_GOAL OF THE EXERCISE_
In the records that follow, count the lines where the string "while" appears, and give the count with nothing added.

_DATA TO EXAMINE_
Start of Block
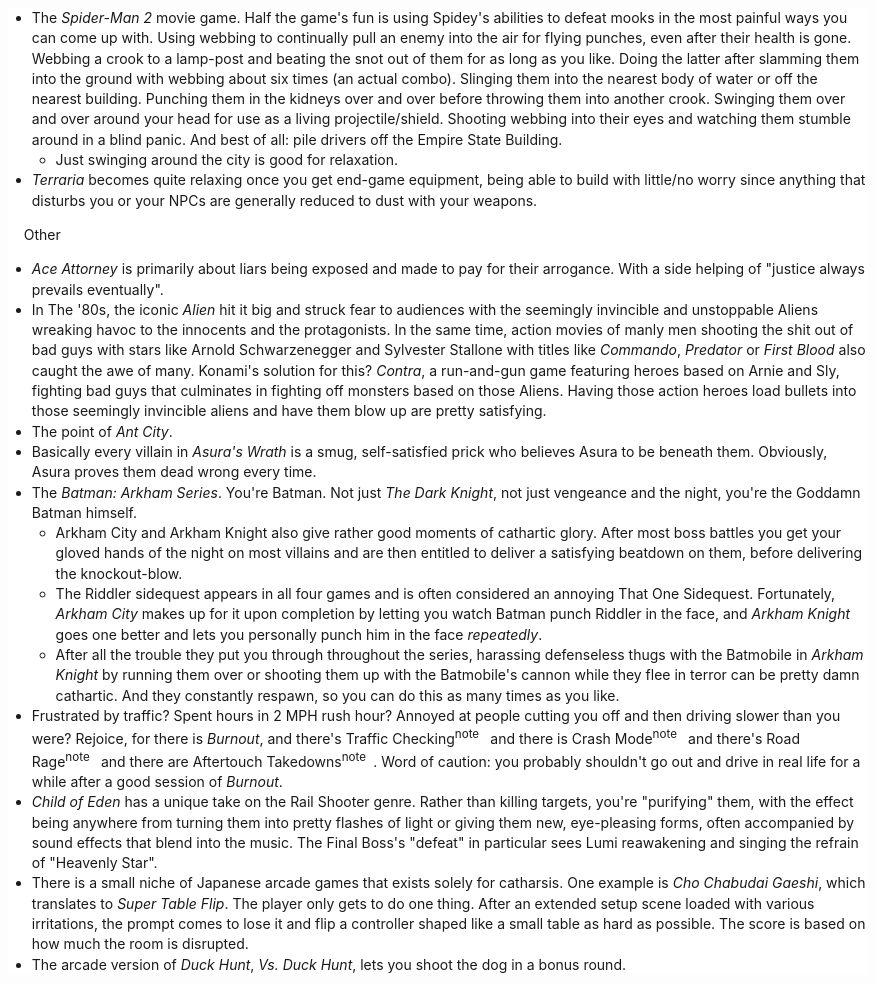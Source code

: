 -   The _Spider-Man 2_ movie game. Half the game's fun is using Spidey's abilities to defeat mooks in the most painful ways you can come up with. Using webbing to continually pull an enemy into the air for flying punches, even after their health is gone. Webbing a crook to a lamp-post and beating the snot out of them for as long as you like. Doing the latter after slamming them into the ground with webbing about six times (an actual combo). Slinging them into the nearest body of water or off the nearest building. Punching them in the kidneys over and over before throwing them into another crook. Swinging them over and over around your head for use as a living projectile/shield. Shooting webbing into their eyes and watching them stumble around in a blind panic. And best of all: pile drivers off the Empire State Building.
    -   Just swinging around the city is good for relaxation.
-   _Terraria_ becomes quite relaxing once you get end-game equipment, being able to build with little/no worry since anything that disturbs you or your NPCs are generally reduced to dust with your weapons.

    Other 

-   _Ace Attorney_ is primarily about liars being exposed and made to pay for their arrogance. With a side helping of "justice always prevails eventually".
-   In The '80s, the iconic _Alien_ hit it big and struck fear to audiences with the seemingly invincible and unstoppable Aliens wreaking havoc to the innocents and the protagonists. In the same time, action movies of manly men shooting the shit out of bad guys with stars like Arnold Schwarzenegger and Sylvester Stallone with titles like _Commando_, _Predator_ or _First Blood_ also caught the awe of many. Konami's solution for this? _Contra_, a run-and-gun game featuring heroes based on Arnie and Sly, fighting bad guys that culminates in fighting off monsters based on those Aliens. Having those action heroes load bullets into those seemingly invincible aliens and have them blow up are pretty satisfying.
-   The point of _Ant City_.
-   Basically every villain in _Asura's Wrath_ is a smug, self-satisfied prick who believes Asura to be beneath them. Obviously, Asura proves them dead wrong every time.
-   The _Batman: Arkham Series_. You're Batman. Not just _The Dark Knight_, not just vengeance and the night, you're the Goddamn Batman himself.
    -   Arkham City and Arkham Knight also give rather good moments of cathartic glory. After most boss battles you get your gloved hands of the night on most villains and are then entitled to deliver a satisfying beatdown on them, before delivering the knockout-blow.
    -   The Riddler sidequest appears in all four games and is often considered an annoying That One Sidequest. Fortunately, _Arkham City_ makes up for it upon completion by letting you watch Batman punch Riddler in the face, and _Arkham Knight_ goes one better and lets you personally punch him in the face _repeatedly_.
    -   After all the trouble they put you through throughout the series, harassing defenseless thugs with the Batmobile in _Arkham Knight_ by running them over or shooting them up with the Batmobile's cannon while they flee in terror can be pretty damn cathartic. And they constantly respawn, so you can do this as many times as you like.
-   Frustrated by traffic? Spent hours in 2 MPH rush hour? Annoyed at people cutting you off and then driving slower than you were? Rejoice, for there is _Burnout_, and there's Traffic Checking<sup>note&nbsp;</sup>  and there is Crash Mode<sup>note&nbsp;</sup>  and there's Road Rage<sup>note&nbsp;</sup>  and there are Aftertouch Takedowns<sup>note&nbsp;</sup> . Word of caution: you probably shouldn't go out and drive in real life for a while after a good session of _Burnout_.
-   _Child of Eden_ has a unique take on the Rail Shooter genre. Rather than killing targets, you're "purifying" them, with the effect being anywhere from turning them into pretty flashes of light or giving them new, eye-pleasing forms, often accompanied by sound effects that blend into the music. The Final Boss's "defeat" in particular sees Lumi reawakening and singing the refrain of "Heavenly Star".
-   There is a small niche of Japanese arcade games that exists solely for catharsis. One example is _Cho Chabudai Gaeshi_, which translates to _Super Table Flip_. The player only gets to do one thing. After an extended setup scene loaded with various irritations, the prompt comes to lose it and flip a controller shaped like a small table as hard as possible. The score is based on how much the room is disrupted.
-   The arcade version of _Duck Hunt_, _Vs. Duck Hunt_, lets you shoot the dog in a bonus round.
End of Block
_WRITTEN SOLUTION_
2